In the spirit of clarifying concrete questions, are
tachyons/antiparticles proposed to travel only backwards in time, by
some informed schools of thought? Also, how might we go about
identifying them and possibly extracting info from them? If you
answered these already, of course disregard. Bonus question, do you
feel that my interpretation is accurate, where the particle eventually
arrives at the beginning of the universe, where its relative velocity,
and the progression of time itself approaches absolute 0? If so, then
I'm imagining the beginning of the universe, where there is rapid
outward expansion of spacetime, energy, and particles, while at the
same time, negative spacetime, negative energy, and antiparticles are
all rushing towards point 0 to be consumed by a state of timelessness
Basically no. How particles experience time in and of itself is a bit unclear, but while defining an anti-Proton or an anti-electrion (positron) as a particle traveling backwards in time - from a certain perspectdive on paper, it works, but that doesn't mean it's actually traveling backwards through time and the big bang becomes a big crunch and the "end" of the universe. Covered in my detail here, but the first answer says that most physicists don't believe that. I don't htink there's much harm in it if you want to look at it that way, or use that as a though experiment, but I think it's fairly unconventional. Things can be looked at from a certain perspective, but that doesn't make it so.

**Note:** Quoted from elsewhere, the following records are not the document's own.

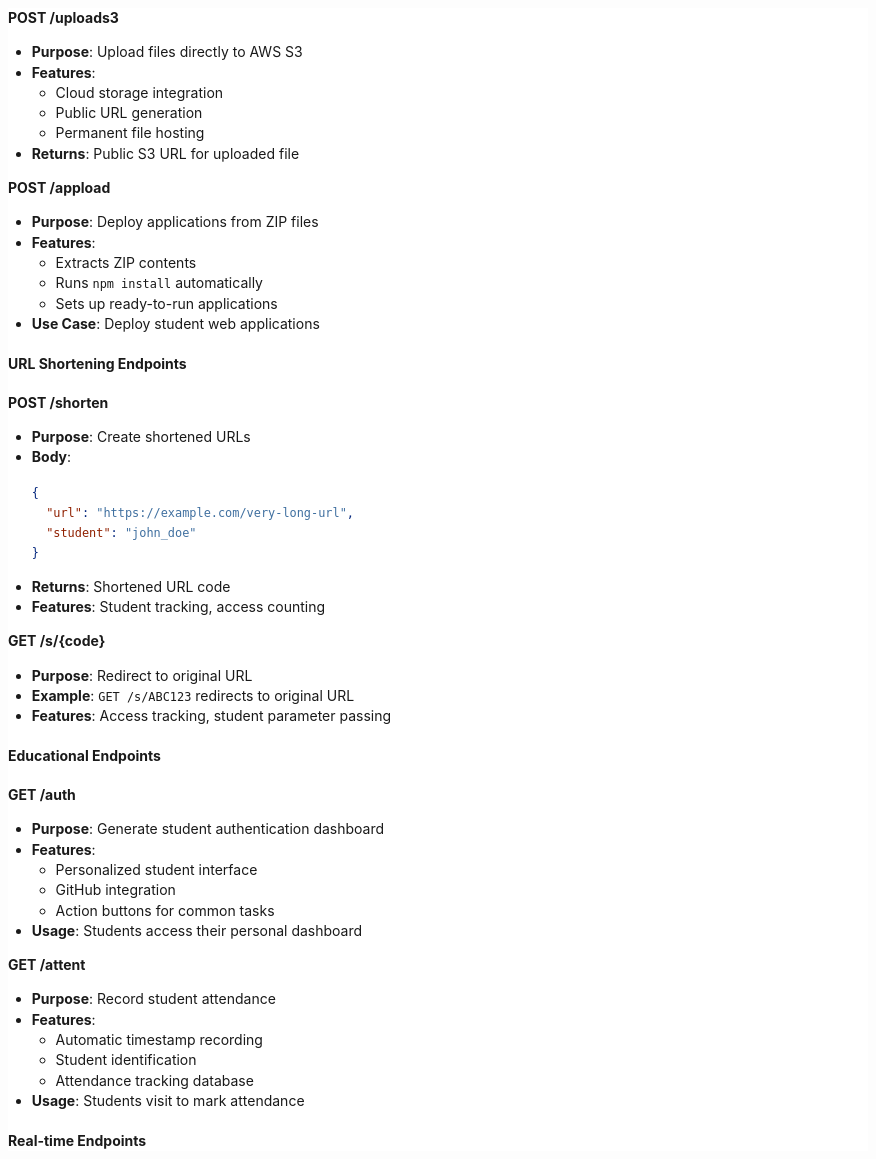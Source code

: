 **POST /uploads3**
- **Purpose**: Upload files directly to AWS S3
- **Features**:
  - Cloud storage integration
  - Public URL generation
  - Permanent file hosting
- **Returns**: Public S3 URL for uploaded file

**POST /appload**
- **Purpose**: Deploy applications from ZIP files
- **Features**:
  - Extracts ZIP contents
  - Runs `npm install` automatically
  - Sets up ready-to-run applications
- **Use Case**: Deploy student web applications

#### **URL Shortening Endpoints**

**POST /shorten**
- **Purpose**: Create shortened URLs
- **Body**:
  ```json
  {
    "url": "https://example.com/very-long-url",
    "student": "john_doe"
  }
  ```
- **Returns**: Shortened URL code
- **Features**: Student tracking, access counting

**GET /s/{code}**
- **Purpose**: Redirect to original URL
- **Example**: `GET /s/ABC123` redirects to original URL
- **Features**: Access tracking, student parameter passing

#### **Educational Endpoints**

**GET /auth**
- **Purpose**: Generate student authentication dashboard
- **Features**:
  - Personalized student interface
  - GitHub integration
  - Action buttons for common tasks
- **Usage**: Students access their personal dashboard

**GET /attent**
- **Purpose**: Record student attendance
- **Features**:
  - Automatic timestamp recording
  - Student identification
  - Attendance tracking database
- **Usage**: Students visit to mark attendance

#### **Real-time Endpoints**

To my thinking, for example, a Proton and an anti-Proton are almost the same thing they have 3 similar quarks with similar mass, just oposite spin. To my thinking, a Proton and an anti-Proton both move through time in the same direction, just one is right handed th eother is left handed. I think the move backwards through time is a clever metaphor, but not an accurate picture. - in my opinion.
Does a clock run backwards when you watch it in a mirror? Not really. But take the numbers away and it appears to.
The anti-particle question ad the FTL question are quite different. FTL may well be impossible and if it's possible, it might operate by imaginary time, not reverse time. imaginary time is fun, it opens up a whole nother series of questions. Distance dilation, as you approach the speed of light, the distance to objects grows smaller. Imaginary time, there's a 2nd axis of time, where, if you travel at 2c or 4c, at least by the equations, the distance to the person in the FTL ship grows larger, so, to the person on Earth, the trip to Alpha Centauri takes less time, to the person in the ship, the fastest trip is very close to c, as the ship travels faster than c, due to imaginary time dilation, the trip takes longer and longer cause the star moves further and further away. This imaginary time approach works better in many ways than the backwards time approach in general relativity. That said, until FTL is actually discovered, it's all just silliness.
Hope that wasn't too long and that it makes at least a little bit of sense.